Climate activists who have caused chaos on the M25 were on Wednesday facing the threat of prison after ministers won an injunction banning them from continuing their “reckless” motorway protests.
The High Court order means that any protester who defies it will face detention for contempt of court and a potential prison sentence.
It also means that police will have the power to arrest and detain them to stop them returning to inflict more life-threatening disruption.
Wednesday’s injunction, which was obtained by National Highways on the instruction of Transport Secretary Grant Shapps and Home Secretary Priti Patel, follows days of protests on the M25 by activists from the group Insulate Britain.
The group has insisted that it has no desire to cause harm and claimed that it has no alternative but to pursue its campaign for homes to be insulated to combat climate change by taking direct action.
Mr Shapps rejected their argument, however, as he welcomed the court injunction.
“Invading a motorway is reckless and puts lives at risk,” he wrote on Twitter. “I asked National Highways to seek an injunction against M25 protesters, which a judge granted last night. Activists will face contempt of court with possible imprisonment if they flout.”
Ms Patel said the “important injunction” means “people can get moving again” on the UK's busiest motorway.
“We will not tolerate lives being put at risk,” she said.
“Those who continue to do so risk imprisonment.”
However the activists have indicated they will continue blocking the M25 despite the High Court injunction.
In a statement issued on Wednesday afternoon, Insulate Britain said that “right now our campaign goes on”.
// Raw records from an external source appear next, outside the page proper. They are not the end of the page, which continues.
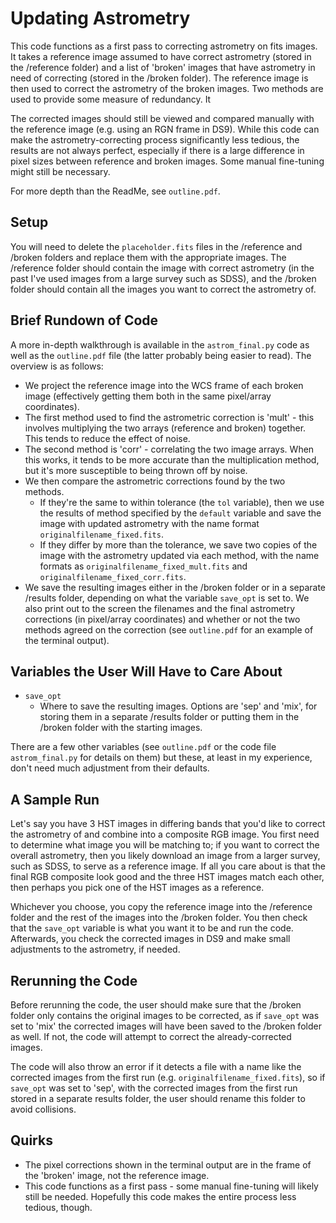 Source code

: Updating Astrometry
===

This code functions as a first pass to correcting astrometry on fits images. It takes a reference image assumed to have correct astrometry (stored in the /reference folder) and a list of 'broken' images that have astrometry in need of correcting (stored in the /broken folder). The reference image is then used to correct the astrometry of the broken images. Two methods are used to provide some measure of redundancy. It 

The corrected images should still be viewed and compared manually with the reference image (e.g. using an RGN frame in DS9). While this code can make the astrometry-correcting process significantly less tedious, the results are not always perfect, especially if there is a large difference in pixel sizes between reference and broken images. Some manual fine-tuning might still be necessary.

For more depth than the ReadMe, see `outline.pdf`.


Setup
---

You will need to delete the `placeholder.fits` files in the /reference and /broken folders and replace them with the appropriate images. The /reference folder should contain the image with correct astrometry (in the past I've used images from a large survey such as SDSS), and the /broken folder should contain all the images you want to correct the astrometry of.


Brief Rundown of Code
---

A more in-depth walkthrough is available in the `astrom_final.py` code as well as the `outline.pdf` file (the latter probably being easier to read). The overview is as follows:

* We project the reference image into the WCS frame of each broken image (effectively getting them both in the same pixel/array coordinates). 
* The first method used to find the astrometric correction is 'mult' - this involves multiplying the two arrays (reference and broken) together. This tends to reduce the effect of noise.
* The second method is 'corr' - correlating the two image arrays. When this works, it tends to be more accurate than the multiplication method, but it's more susceptible to being thrown off by noise.
* We then compare the astrometric corrections found by the two methods. 
  * If they're the same to within tolerance (the `tol` variable), then we use the results of method specified by the `default` variable and save the image with updated astrometry with the name format `originalfilename_fixed.fits`.
  * If they differ by more than the tolerance, we save two copies of the image with the astrometry updated via each method, with the name formats as `originalfilename_fixed_mult.fits` and `originalfilename_fixed_corr.fits`. 
* We save the resulting images either in the /broken folder or in a separate /results folder, depending on what the variable `save_opt` is set to. We also print out to the screen the filenames and the final astrometry corrections (in pixel/array coordinates) and whether or not the two methods agreed on the correction (see `outline.pdf` for an example of the terminal output).


Variables the User Will Have to Care About
---

* `save_opt` 
  * Where to save the resulting images. Options are 'sep' and 'mix', for storing them in a separate /results folder or putting them in the /broken folder with the starting images.

There are a few other variables (see `outline.pdf` or the code file `astrom_final.py` for details on them) but these, at least in my experience, don't need much adjustment from their defaults.


A Sample Run
---

Let's say you have 3 HST images in differing bands that you'd like to correct the astrometry of and combine into a composite RGB image. You first need to determine what image you will be matching to; if you want to correct the overall astrometry, then you likely download an image from a larger survey, such as SDSS, to serve as a reference image. If all you care about is that the final RGB composite look good and the three HST images match each other, then perhaps you pick one of the HST images as a reference.

Whichever you choose, you copy the reference image into the /reference folder and the rest of the images into the /broken folder. You then check that the `save_opt` variable is what you want it to be and run the code. Afterwards, you check the corrected images in DS9 and make small adjustments to the astrometry, if needed.


Rerunning the Code
---

Before rerunning the code, the user should make sure that the /broken folder only contains the original images to be corrected, as if `save_opt` was set to 'mix' the corrected images will have been saved to the /broken folder as well. If not, the code will attempt to correct the already-corrected images. 

The code will also throw an error if it detects a file with a name like the corrected images from the first run (e.g. `originalfilename_fixed.fits`), so if `save_opt` was set to 'sep', with the corrected images from the first run stored in a separate results folder, the user should rename this folder to avoid collisions.


Quirks
---

* The pixel corrections shown in the terminal output are in the frame of the 'broken' image, not the reference image.
* This code functions as a first pass - some manual fine-tuning will likely still be needed. Hopefully this code makes the entire process less tedious, though.





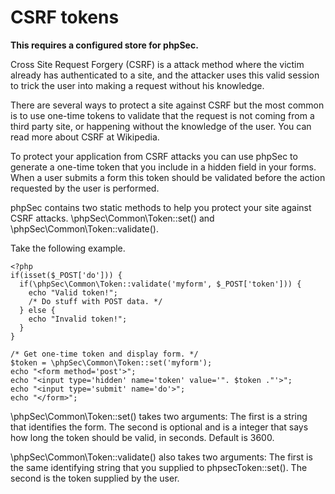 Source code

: CSRF tokens
===========

**This requires a configured store for phpSec.**

Cross Site Request Forgery (CSRF) is a attack method where the victim already has authenticated to a site, and the attacker uses this valid session to trick the user into making a request without his knowledge.

There are several ways to protect a site against CSRF but the most common is to use one-time tokens to validate that the request is not coming from a third party site, or happening without the knowledge of the user. You can read more about CSRF at Wikipedia.

To protect your application from CSRF attacks you can use phpSec to generate a one-time token that you include in a hidden field in your forms. When a user submits a form this token should be validated before the action requested by the user is performed.

phpSec contains two static methods to help you protect your site against CSRF attacks. \phpSec\Common\Token::set() and \phpSec\Common\Token::validate().

Take the following example.

    <?php
    if(isset($_POST['do'])) {
      if(\phpSec\Common\Token::validate('myform', $_POST['token'])) {
        echo "Valid token!";
        /* Do stuff with POST data. */
      } else {
        echo "Invalid token!";
      }
    }
    
    /* Get one-time token and display form. */
    $token = \phpSec\Common\Token::set('myform');
    echo "<form method='post'>";
    echo "<input type='hidden' name='token' value='". $token ."'>";
    echo "<input type='submit' name='do'>";
    echo "</form>";

\phpSec\Common\Token::set() takes two arguments: The first is a string that identifies the form. The second is optional and is a integer that says how long the token should be valid, in seconds. Default is 3600.

\phpSec\Common\Token::validate() also takes two arguments: The first is the same identifying string that you supplied to phpsecToken::set(). The second is the token supplied by the user.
“Currently 8,500 people a year die unnecessarily in the UK because of their frozen homes and climate collapse presents an incalculable threat to our way of life,” it said.
“A more measured way in which she could discharge her ministerial responsibility would be to ask the Prime Minister to start the process of insulating Britain’s leaky homes.
“As soon as the Government makes a meaningful statement that we can trust, we will leave the motorway.”
Police have already arrested around 90 people since the M25 protests began nearly two weeks ago, but have so far been unable to hold them because the offences do not carry a prison sentence.
That has allowed activists to continue causing disruption. By contrast, contempt of court is an imprisonable offence which means those held can be detained and face a maximum jail term of two years as well as an unlimited fine.
Assistant chief constable Chris Noble, the National Police Chiefs’ Council lead for policing protests, said he hoped that the injunction would help — and accused the activists of putting the lives of officers and the public in danger.
“Police aren’t anti-protest but we are pro-responsibility,” he said. “The people most likely to come to harm initially are police officers who are having to run across motorways to try to remove protesters as well as ironically to keep them safe from themselves.”
Zoe Cohen, from Insulate Britain, said campaigners “profoundly apologise for all disruption” and that putting lives at risk was “the last thing we want”.
She said they would consider how to respond to the injunction but added: “We are calling for the insulation and whole house retro-fitting of social housing by 2025 and all homes by 2030 because this is the most effective way to reduce emissions.”